Even so, we did bump into a problem with one of our game tests, S.T.A.L.K.E.R.: Call of Pripyat. This benchmark simply will not run on this system with both Gigabyte Radeon HD 5830 graphics cards installed. Turning CrossFire off in the drivers helps, but the benchmark continues to crash until the second card is physically removed from the system. This isn’t something we’ve experienced with S.T.A.L.K.E.R.: Call of Pripyat in the past, so it’s a bit baffling.
After a little online investigation, we noticed that other people have problems with Gigabyte's Radeon HD 5830 and S.T.A.L.K.E.R.: Call of Pripyat as well. We hope it's a driver issue that can be worked out in the future.
Overclocking and Core Unlocking
Since our CPU comes from a generic Newegg order (it's not cherry-picked by the manufacturer), unlocking the fourth dormant CPU core is fair game for the purposes of this comparison. If successful, this will turn our Phenom II X3 CPU into a Phenom II X4, allowing the $1,000 system to be a lot more competitive in multi-threaded application benchmarks.
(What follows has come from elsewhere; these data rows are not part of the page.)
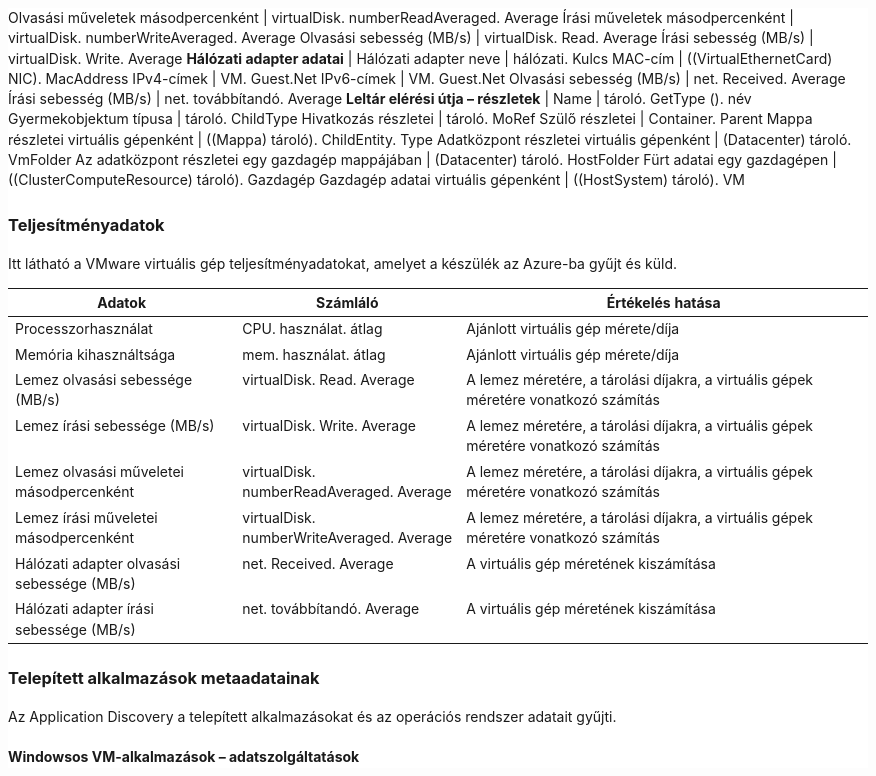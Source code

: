 Olvasási műveletek másodpercenként | virtualDisk. numberReadAveraged. Average
Írási műveletek másodpercenként | virtualDisk. numberWriteAveraged. Average
Olvasási sebesség (MB/s) | virtualDisk. Read. Average
Írási sebesség (MB/s) | virtualDisk. Write. Average
**Hálózati adapter adatai** | 
Hálózati adapter neve | hálózati. Kulcs
MAC-cím | ((VirtualEthernetCard) NIC). MacAddress
IPv4-címek | VM. Guest.Net
IPv6-címek | VM. Guest.Net
Olvasási sebesség (MB/s) | net. Received. Average
Írási sebesség (MB/s) | net. továbbítandó. Average
**Leltár elérési útja – részletek** | 
Name | tároló. GetType (). név
Gyermekobjektum típusa | tároló. ChildType
Hivatkozás részletei | tároló. MoRef
Szülő részletei | Container. Parent
Mappa részletei virtuális gépenként | ((Mappa) tároló). ChildEntity. Type
Adatközpont részletei virtuális gépenként | (Datacenter) tároló. VmFolder
Az adatközpont részletei egy gazdagép mappájában | (Datacenter) tároló. HostFolder
Fürt adatai egy gazdagépen | ((ClusterComputeResource) tároló). Gazdagép
Gazdagép adatai virtuális gépenként | ((HostSystem) tároló). VM

### <a name="performance-data"></a>Teljesítményadatok


Itt látható a VMware virtuális gép teljesítményadatokat, amelyet a készülék az Azure-ba gyűjt és küld.

**Adatok** | **Számláló** | **Értékelés hatása**
--- | --- | ---
Processzorhasználat | CPU. használat. átlag | Ajánlott virtuális gép mérete/díja
Memória kihasználtsága | mem. használat. átlag | Ajánlott virtuális gép mérete/díja
Lemez olvasási sebessége (MB/s) | virtualDisk. Read. Average | A lemez méretére, a tárolási díjakra, a virtuális gépek méretére vonatkozó számítás
Lemez írási sebessége (MB/s) | virtualDisk. Write. Average | A lemez méretére, a tárolási díjakra, a virtuális gépek méretére vonatkozó számítás
Lemez olvasási műveletei másodpercenként | virtualDisk. numberReadAveraged. Average | A lemez méretére, a tárolási díjakra, a virtuális gépek méretére vonatkozó számítás
Lemez írási műveletei másodpercenként | virtualDisk. numberWriteAveraged. Average  | A lemez méretére, a tárolási díjakra, a virtuális gépek méretére vonatkozó számítás
Hálózati adapter olvasási sebessége (MB/s) | net. Received. Average | A virtuális gép méretének kiszámítása
Hálózati adapter írási sebessége (MB/s) | net. továbbítandó. Average  |A virtuális gép méretének kiszámítása


### <a name="installed-apps-metadata"></a>Telepített alkalmazások metaadatainak

Az Application Discovery a telepített alkalmazásokat és az operációs rendszer adatait gyűjti.

#### <a name="windows-vm-apps-data"></a>Windowsos VM-alkalmazások – adatszolgáltatások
The MSI 790X-G45 motherboard allows core unlocking through a simple Unlock CPU Core option in the BIOS menu. Flicking the switch rewarded us with a fully functioning quad-core CPU, and after proving this with some tests, we moved onto overclocking.
It's hard to complain after modifying this sub-$100 CPU into a fully functional Phenom II X4, but our overclocking efforts didn’t pan out as well as we hoped. With the CPU voltage upped to 1.5V and the northbridge increased to 1.26V, our maximum overclock was 3,424 MHz. The unlocked multiplier didn't help us all that much in this case, and our highest overclock employed a 16x multiplier coupled with a 214 MHz bus speed.
While the overclocked CPU ran 624 MHz above the stock setting, our final result was only 24 MHz faster than a stock Phenom II X4 965. Then again, we're not sure any other sub-$100 CPU would have been a better choice. An Athlon II X3 440 might overclock a few hundred MHz higher, but might not core unlock at all, leaving us without that fat 6MB of L3 cache. As it is, we think this overclock will at least get us within arm's length of the stock $1,500 system's numbers from our last SBM.
Our Gigabyte Radeon HD 5830 graphics cards weren't particularly overclock-friendly in a CrossFire configuration, delivering a meek 20 MHz core overclock (820 MHz total) and a more respectable 100 MHz (1,100 MHz total/4,400 MHz effective) memory overclock. When we ran them independently, we managed to squeeze higher clock rates out of these cards (in the 875 MHz core/1,150 MHz memory range), but these higher clock speeds didn't work when the cards were paired up in CrossFire.